La strategia navale di lungo termine cinese, rivoluzionata negli anni Ottanta dall'Ammiraglio Liu Huaqing, memore della lezione storico-teorica del celebre collega statunitense Alfred T. Mahan, è imperniata sull'idea delle due catene di isole. La prima fu tracciata lungo la linea immaginaria transitante per le Isole Ryūkyū settentrionali, Okinawa, Taiwan, le Filippine settentrionali, il Brunei e le coste del Vietnam meridionale; la seconda lungo una linea immaginaria più distante dalle coste nazionali, in transito per il Golfo di Tokyo, l'Isola di Guam, le Isole Palau e la provincia indonesiana della Papua Occidentale. Secondo gli obiettivi fissati in passato dal governo, entro i prossimi cinque anni il percorso di potenziamento della capacità di controllo all'interno delle aree marittime delimitate da queste due catene, dovrà giungere a compimento.
Per questo, la Cina considera fondamentale il controllo dell'Arcipelago delle Nansha (Spratly), così come quello delle Xisha (Paracel), quale inevitabile passaggio alle fasi successive. Il tempo stringe e Pechino sembra intenzionata ad accelerare i ritmi prima che il prossimo presidente degli Stati Uniti possa riprendere in mano il Pivot to Asia temporaneamente accantonato da Obama, impegnato sulle crisi al momento più pressanti: Ucraina e Medio Oriente.

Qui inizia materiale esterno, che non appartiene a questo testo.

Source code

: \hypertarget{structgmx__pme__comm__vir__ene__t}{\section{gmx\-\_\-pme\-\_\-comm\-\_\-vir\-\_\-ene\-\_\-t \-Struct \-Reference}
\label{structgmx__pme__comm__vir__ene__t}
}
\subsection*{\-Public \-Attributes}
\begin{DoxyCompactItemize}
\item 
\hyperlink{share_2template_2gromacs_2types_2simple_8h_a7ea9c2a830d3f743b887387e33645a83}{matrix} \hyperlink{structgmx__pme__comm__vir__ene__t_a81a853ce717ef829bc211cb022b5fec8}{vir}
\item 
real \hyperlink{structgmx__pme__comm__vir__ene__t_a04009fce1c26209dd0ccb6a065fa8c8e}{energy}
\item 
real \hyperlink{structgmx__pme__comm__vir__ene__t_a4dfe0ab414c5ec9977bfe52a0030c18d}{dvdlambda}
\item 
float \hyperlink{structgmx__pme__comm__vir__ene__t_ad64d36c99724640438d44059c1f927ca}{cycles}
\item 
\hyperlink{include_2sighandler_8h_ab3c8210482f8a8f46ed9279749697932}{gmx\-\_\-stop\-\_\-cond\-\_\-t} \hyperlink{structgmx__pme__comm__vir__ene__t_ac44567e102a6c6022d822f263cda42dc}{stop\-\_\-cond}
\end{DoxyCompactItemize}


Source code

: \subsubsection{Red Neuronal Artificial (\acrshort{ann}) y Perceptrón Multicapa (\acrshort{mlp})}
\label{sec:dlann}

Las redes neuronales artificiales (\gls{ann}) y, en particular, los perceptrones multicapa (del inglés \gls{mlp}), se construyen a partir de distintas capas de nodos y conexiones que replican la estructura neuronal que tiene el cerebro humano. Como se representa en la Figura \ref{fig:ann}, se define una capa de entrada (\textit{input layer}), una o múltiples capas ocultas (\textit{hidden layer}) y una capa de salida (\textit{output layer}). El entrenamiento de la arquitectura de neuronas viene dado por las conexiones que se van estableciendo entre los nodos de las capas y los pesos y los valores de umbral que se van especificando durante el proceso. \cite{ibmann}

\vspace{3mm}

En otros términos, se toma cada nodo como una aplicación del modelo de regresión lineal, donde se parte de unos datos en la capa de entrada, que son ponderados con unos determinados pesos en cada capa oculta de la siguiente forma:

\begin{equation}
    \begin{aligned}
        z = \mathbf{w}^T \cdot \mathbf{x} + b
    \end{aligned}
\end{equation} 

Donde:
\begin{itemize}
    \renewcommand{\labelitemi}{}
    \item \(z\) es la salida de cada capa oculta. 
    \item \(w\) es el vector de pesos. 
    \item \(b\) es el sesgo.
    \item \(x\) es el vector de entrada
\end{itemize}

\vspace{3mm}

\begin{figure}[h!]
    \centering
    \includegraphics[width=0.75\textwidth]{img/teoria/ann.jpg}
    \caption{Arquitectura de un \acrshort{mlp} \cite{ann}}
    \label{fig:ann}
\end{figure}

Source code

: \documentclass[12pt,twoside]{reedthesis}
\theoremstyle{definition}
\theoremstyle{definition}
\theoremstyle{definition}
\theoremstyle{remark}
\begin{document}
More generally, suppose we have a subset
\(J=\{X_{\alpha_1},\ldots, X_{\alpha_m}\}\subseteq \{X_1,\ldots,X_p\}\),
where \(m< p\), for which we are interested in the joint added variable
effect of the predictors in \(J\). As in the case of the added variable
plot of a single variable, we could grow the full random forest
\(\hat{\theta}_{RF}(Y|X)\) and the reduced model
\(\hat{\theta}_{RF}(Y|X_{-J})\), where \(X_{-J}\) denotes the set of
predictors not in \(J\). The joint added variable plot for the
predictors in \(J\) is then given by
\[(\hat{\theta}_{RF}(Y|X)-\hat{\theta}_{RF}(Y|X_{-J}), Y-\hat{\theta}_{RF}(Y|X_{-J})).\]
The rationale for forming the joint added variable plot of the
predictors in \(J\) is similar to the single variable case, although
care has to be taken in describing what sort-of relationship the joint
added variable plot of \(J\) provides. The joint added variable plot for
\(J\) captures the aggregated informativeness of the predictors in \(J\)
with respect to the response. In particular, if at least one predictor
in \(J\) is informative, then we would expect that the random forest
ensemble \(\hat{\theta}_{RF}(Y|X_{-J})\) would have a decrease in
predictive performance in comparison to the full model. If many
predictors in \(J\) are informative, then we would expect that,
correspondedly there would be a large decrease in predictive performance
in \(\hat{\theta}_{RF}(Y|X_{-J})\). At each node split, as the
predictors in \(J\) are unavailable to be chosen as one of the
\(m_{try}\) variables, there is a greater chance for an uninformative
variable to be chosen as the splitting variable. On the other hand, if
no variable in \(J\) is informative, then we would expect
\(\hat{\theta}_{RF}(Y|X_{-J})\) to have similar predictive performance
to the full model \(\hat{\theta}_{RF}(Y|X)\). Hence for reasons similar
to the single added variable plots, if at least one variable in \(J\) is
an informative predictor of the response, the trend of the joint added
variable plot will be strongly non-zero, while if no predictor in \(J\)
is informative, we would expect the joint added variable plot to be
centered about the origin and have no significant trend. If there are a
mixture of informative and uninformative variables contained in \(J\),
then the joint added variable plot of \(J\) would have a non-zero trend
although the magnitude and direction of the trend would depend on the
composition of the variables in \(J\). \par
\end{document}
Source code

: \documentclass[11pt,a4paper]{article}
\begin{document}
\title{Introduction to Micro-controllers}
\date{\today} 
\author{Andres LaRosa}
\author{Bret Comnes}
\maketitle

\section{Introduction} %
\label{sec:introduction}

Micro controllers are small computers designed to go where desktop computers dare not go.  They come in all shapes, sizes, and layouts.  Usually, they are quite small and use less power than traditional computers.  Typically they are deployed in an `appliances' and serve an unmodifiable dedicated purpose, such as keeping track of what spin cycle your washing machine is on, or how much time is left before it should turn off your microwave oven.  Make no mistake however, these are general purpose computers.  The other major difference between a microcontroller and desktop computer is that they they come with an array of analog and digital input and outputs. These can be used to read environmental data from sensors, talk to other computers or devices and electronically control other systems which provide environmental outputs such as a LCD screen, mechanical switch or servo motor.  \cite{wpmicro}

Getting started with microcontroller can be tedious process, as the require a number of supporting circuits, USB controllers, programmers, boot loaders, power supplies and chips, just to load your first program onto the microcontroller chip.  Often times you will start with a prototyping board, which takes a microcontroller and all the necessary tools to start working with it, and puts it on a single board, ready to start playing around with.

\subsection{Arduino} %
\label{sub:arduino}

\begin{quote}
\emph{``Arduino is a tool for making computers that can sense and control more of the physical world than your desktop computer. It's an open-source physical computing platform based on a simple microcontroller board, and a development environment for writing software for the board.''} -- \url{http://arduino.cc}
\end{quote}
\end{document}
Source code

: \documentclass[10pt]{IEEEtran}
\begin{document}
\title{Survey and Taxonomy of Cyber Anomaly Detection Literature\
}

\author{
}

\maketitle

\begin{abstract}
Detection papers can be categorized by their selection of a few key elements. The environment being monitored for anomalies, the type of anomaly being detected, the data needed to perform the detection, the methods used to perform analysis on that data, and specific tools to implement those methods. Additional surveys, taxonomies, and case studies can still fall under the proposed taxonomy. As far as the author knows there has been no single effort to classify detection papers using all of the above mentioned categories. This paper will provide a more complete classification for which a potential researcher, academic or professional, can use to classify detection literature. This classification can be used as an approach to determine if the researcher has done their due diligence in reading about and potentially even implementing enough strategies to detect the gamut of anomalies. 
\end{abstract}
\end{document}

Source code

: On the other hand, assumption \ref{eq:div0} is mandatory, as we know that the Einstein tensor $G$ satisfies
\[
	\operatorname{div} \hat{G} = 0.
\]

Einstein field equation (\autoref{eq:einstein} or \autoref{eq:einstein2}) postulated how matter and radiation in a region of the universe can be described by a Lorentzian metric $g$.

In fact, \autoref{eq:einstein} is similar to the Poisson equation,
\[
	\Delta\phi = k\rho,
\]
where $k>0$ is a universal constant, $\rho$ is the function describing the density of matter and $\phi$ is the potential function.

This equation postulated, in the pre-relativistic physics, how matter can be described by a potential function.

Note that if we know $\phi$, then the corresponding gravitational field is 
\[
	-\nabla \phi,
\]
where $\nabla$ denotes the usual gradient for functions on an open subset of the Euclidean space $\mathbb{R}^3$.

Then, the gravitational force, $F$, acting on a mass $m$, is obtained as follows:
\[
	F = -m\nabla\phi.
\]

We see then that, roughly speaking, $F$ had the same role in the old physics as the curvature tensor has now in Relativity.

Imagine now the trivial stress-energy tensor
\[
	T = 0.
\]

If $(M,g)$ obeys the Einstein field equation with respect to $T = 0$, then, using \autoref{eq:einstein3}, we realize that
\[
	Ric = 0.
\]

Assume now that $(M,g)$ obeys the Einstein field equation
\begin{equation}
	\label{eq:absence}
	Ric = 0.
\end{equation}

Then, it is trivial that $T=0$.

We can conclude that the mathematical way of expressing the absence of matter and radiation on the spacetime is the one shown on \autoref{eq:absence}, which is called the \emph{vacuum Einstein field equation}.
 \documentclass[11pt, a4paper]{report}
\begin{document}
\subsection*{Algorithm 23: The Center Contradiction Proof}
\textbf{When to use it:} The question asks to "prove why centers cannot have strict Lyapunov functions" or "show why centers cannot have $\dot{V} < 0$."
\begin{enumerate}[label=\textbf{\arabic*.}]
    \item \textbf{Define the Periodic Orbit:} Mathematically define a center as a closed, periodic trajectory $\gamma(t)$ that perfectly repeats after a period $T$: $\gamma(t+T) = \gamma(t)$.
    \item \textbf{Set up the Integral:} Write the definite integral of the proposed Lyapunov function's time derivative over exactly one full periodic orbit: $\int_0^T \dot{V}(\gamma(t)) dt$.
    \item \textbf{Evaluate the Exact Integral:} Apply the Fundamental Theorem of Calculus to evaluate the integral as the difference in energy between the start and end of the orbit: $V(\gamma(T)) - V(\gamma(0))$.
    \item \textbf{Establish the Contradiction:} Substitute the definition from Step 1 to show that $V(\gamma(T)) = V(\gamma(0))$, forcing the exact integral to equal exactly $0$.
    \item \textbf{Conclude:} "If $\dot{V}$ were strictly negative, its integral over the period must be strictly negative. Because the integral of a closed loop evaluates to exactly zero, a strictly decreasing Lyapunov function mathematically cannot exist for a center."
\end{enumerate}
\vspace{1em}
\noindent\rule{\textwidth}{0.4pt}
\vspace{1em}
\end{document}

Le Filippine, infatti, non solo sole. Sebbene Xi Jinping abbia placato le tensioni con il Vietnam, attorno alla richiesta di arbitrato potrebbe formarsi un'alleanza molto pericolosa per la Cina: quella col Giappone di Shinzo Abe. Il testo della Strategia per la Sicurezza Nazionale, presentato dal governo di Tokyo nel dicembre 2013, sostiene apertamente che la Cina starebbe non solo aumentando il suo budget militare "senza sufficiente trasparenza", ma anche tentando di "modificare lo status-quo" nei teatri marittimi e aerei della regione "attraverso la forza fondata su tesi arbitrarie" che, sempre secondo il governo giapponese, sarebbero "incompatibili con il diritto internazionale vigente". Scontato è il riferimento alle Isole Diaoyu, nel Mar Cinese Orientale, rivendicate dalla Cina, occupate durante la guerra del 1894-'95 dal governo giapponese, che ne cambiò il nome in 'Senkaku', successivamente conquistate dagli Stati Uniti dopo la fine della Seconda Guerra Mondiale ed infine nuovamente riassegnate al Giappone nel 1972 a coronamento di un trattato con il governo nordamericano.